Machine Translation (MT) can be regarded as the pearl on the crown of Artificial Intelligence (AI), as people’s first practice of automatic translation from one natural language to another exists even earlier than the invention of digital computer. Major developments of MT went through three phrases: Phrase-based Machine Translation (PBMT), Big-data-based Statistical Machine Translation (SMT), Deep-learning-based Neural Machine Translation (NMT). SMT and NMT are both trained with parallel corpus and their input and output are word sequence, but differences lie that SMT needs word-alignment and n-gram language model, while NMT has a single, large neural network, conducted on real values without symbols.

The new method NMT can greatly improve quality of automatic translation. The evaluation of machine translations adopts either human-metrics or automatic metrics to view the overall performance of MT system, famous ones including BLEU (Papineni et al., 2002), TER (Snover et al., 2006), and Meteor (Denkowski & Lavie, 2011), which judge the quality of machine translations in terms of fluency, fidelity, and so on.

However, in this paper, we try a different way and carry out a case study on a text from academic genre by diachronically identifying and comparing cohesive devices of the text, translated by human and three MT systems, i.e.
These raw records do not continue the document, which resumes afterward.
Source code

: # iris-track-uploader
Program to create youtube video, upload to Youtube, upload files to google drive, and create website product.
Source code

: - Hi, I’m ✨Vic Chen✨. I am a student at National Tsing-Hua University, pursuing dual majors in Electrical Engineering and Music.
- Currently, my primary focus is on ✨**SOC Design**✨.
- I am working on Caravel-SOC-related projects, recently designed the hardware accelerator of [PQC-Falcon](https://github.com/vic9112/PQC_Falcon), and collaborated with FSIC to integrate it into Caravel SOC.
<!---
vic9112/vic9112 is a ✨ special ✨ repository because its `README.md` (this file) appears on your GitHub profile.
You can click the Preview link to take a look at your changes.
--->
Google Translate, Baidu Translate, and Bing Translator, in 2016 and 2020, relying on SMT and NMT respectively. Cohesive devices, including reference devices and conjunction devices, are one kind of grammatical errors that can be easily found in machine translations and can greatly influence the coherence of target text. Knowing the linguistic differences between English and Chinese language, the author also tries to outline possible strategies for MT pre-editing and post-editing.

The following two aims are targeted:

1) to compare overall use of cohesive devices by human translator, and three MT systems both in SMT and NMT, identifying particular strengths in terms of cohesive devices for the NMT approach compared with SMT approach, and weakness of both NMT and SMT in handling cohesive devices compared with human translator;

2) to examine if the NMT approach can better translate cohesive devices than SMT approach and examine if human is better at dealing with cohesive devices, hence giving suggestions for machine translation post-editing and pre-editing in terms of achieving cohesion of translated text.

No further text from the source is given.